I have created an experimental video exploring concepts of space and time. Watch it first, then read (don't want any spoilers!)

Marshall McLuhan's theory about the notion of space as a confining entity emerging at a time when "perspective and pictorial space was developing in our Western world" served as a rough inspiration for the first scenes in which the viewer is repeatedly pulled back into enclosed spaces (61). The rest of the video experiments with disjointed and confusing spacial jumps as well as the order and pace of time. "Information pours upon us" as we watch disconnected images become connected and hints of linear-time narrative defy the laws of our physical world (63). We, as viewers, are instinctively confused by this disjointedness and as McLuhan warns, "when faced with a totally new situation, we tend always to attach ourselves to . . . the most recent past" to make sense of the present in order to be more prepared for the future (74). However, this video gives no answers. It only intends to appear and capture.

McLuhan quotes are taken from his bible, The Medium Is the Massage

Jason Yi... What A Guy ! ! !

"Terraform" 2014
 site specific installation
install-in-progress at Wriston Art Center,

discarded metal folding chairs, plastic ties, plastic wrap
I was very excited about Jason Yi coming when he first visited us to collaborate on his zip-tie installation. Although the process was, by definition, a collaboration between him and us students, the work level was off balance. That being said, we merely carried out the idea that Jason, the artist, conceived of, acting more as sculptural fabricators and the physicality and visually impressive outcome of the "net" remind me of why it turned out well.

Jason's work, as he showed in his lecture, is very visually interesting and experimental, which I appreciate. However, I often thought he didn't explain his motives very well and seemed to be searching for meaning where there was none. This is great though! Not great that he couldn't articulate very well, but great that there didn't need to be a distinct meaning for each piece. I get that artists make money by talking about the things that they like to make, but I much prefer a modest artist raving about why they love being creative to one that struggles to find or inject meaning into their "work."

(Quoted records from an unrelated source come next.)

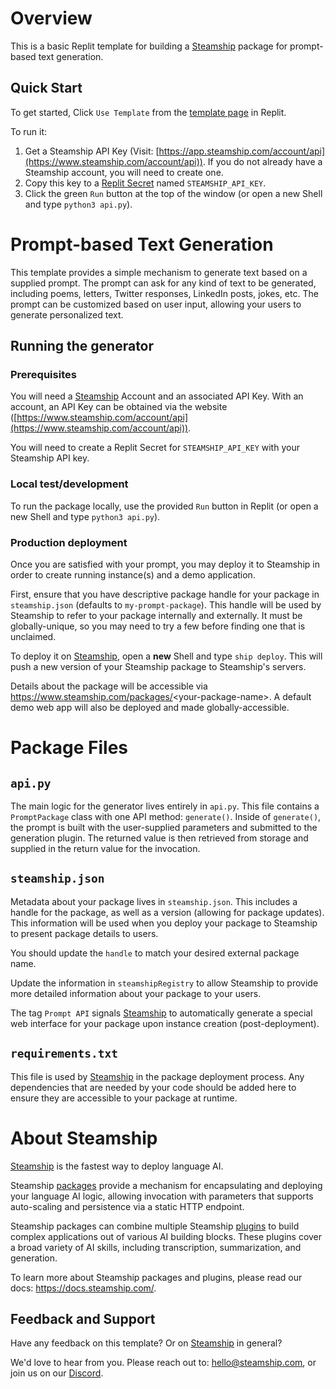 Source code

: # Overview
This is a basic Replit template for building a [Steamship](https://steamship.com) package for prompt-based text generation.

## Quick Start

To get started, Click `Use Template` from the [template page](https://replit.com/@steamship/Steamship-Prompt-App-Template?v=1) in Replit.

To run it:
1. Get a Steamship API Key (Visit: [https://app.steamship.com/account/api](https://www.steamship.com/account/api)). If you do not
   already have a Steamship account, you will need to create one.
1. Copy this key to a [Replit Secret](https://docs.replit.com/programming-ide/storing-sensitive-information-environment-variables) named `STEAMSHIP_API_KEY`.
1. Click the green `Run` button at the top of the window (or open a new Shell and type `python3 api.py`).

# Prompt-based Text Generation

This template provides a simple mechanism to generate text based on a supplied prompt. The prompt can ask for any kind of text to be generated, including poems, letters, Twitter responses, LinkedIn posts, jokes, etc. The prompt can be customized based on user input, allowing your users to generate personalized text.

## Running the generator

### Prerequisites

You will need a [Steamship](https://steamship.com) Account and an associated API Key. With an account, an API Key can be obtained
via the website ([https://www.steamship.com/account/api](https://www.steamship.com/account/api)).

You will need to create a Replit Secret for `STEAMSHIP_API_KEY` with your Steamship API key. 

### Local test/development

To run the package locally, use the provided `Run` button in Replit (or open a new Shell and type `python3 api.py`).

### Production deployment

Once you are satisfied with your prompt, you may deploy it to Steamship in order to create running instance(s) and a demo application.

First, ensure that you have descriptive package handle for your package in `steamship.json` (defaults to `my-prompt-package`). This handle will be used by Steamship to refer to your package internally and externally. It must be globally-unique, so you may need to try a few before finding one that is unclaimed.

To deploy it on [Steamship](https://steamship.com), open a **new** Shell and type `ship deploy`. This will push a new version of your Steamship package to Steamship's servers.

Details about the package will be accessible via https://www.steamship.com/packages/<your-package-name\>. A default demo web app will also be deployed and made globally-accessible.

# Package Files

## `api.py`

The main logic for the generator lives entirely in `api.py`. This file contains a `PromptPackage` class with one API method: `generate()`. Inside of `generate()`, the prompt is built with the user-supplied parameters and submitted to the generation plugin. The returned value is then retrieved from storage and supplied in the return value for the invocation.

## `steamship.json`

Metadata about your package lives in `steamship.json`. This includes a handle for the package, as well as a version (allowing for package updates). This information will be used when you deploy your package to Steamship to present package details to users.

You should update the `handle` to match your desired external package name.

Update the information in `steamshipRegistry` to allow Steamship to provide more detailed information about your package to your users.

The tag `Prompt API` signals [Steamship](https://steamship.com) to automatically generate a special web interface for your package upon instance creation (post-deployment).

## `requirements.txt`

This file is used by [Steamship](https://steamship.com) in the package deployment process. Any dependencies that are needed by your code should be added here to ensure they are accessible to your package at runtime.

# About Steamship

[Steamship](https://steamship.com) is the fastest way to deploy language AI.

Steamship [packages](https://steamship.com/packages) provide a mechanism for encapsulating and deploying your language AI logic, 
allowing invocation with parameters that supports auto-scaling and persistence via a static HTTP endpoint.

Steamship packages can combine multiple Steamship [plugins](https://steamship.com/plugins) to build complex applications out of various AI building blocks. These plugins cover a broad variety of AI skills, including transcription, summarization, and generation.

To learn more about Steamship packages and plugins, please read our docs: https://docs.steamship.com/.

## Feedback and Support

Have any feedback on this template? Or on [Steamship](https://steamship.com) in general?

We'd love to hear from you. Please reach out to: hello@steamship.com, or join us on our [Discord](https://discord.gg/5Vry5ANVwT).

His photography looked very cool and gave an intriguing off-putting feeling that resulted from the awkward Photoshopped process. These photographs, along with the video of his parents' interviews that he presented, were all very visually exciting to me, but conceptually, they felt weak and forced. I thought the same about his sculptures, although they were much more beautiful to me. I like that he uses non-traditional media to create abstract forms in a simple and pleasant way. His "Allusion to Diamond Mountains" was particularly intriguing because he happened upon the starch packing peanuts and was interested and inspired to use them as his next medium for whatever he created.

"Allusion to Diamond Mountains" 2006

water soluble starch packing foam, wood

244cm x 66cm x 38cm (96" x 26" x 15")
Jason is a good example for me as I form opinions about artistic concepts and art-making as an activity. His confusing purposes serve as something to stay away from in terms of how I view and talk about things that I create (if they even warrant talking about).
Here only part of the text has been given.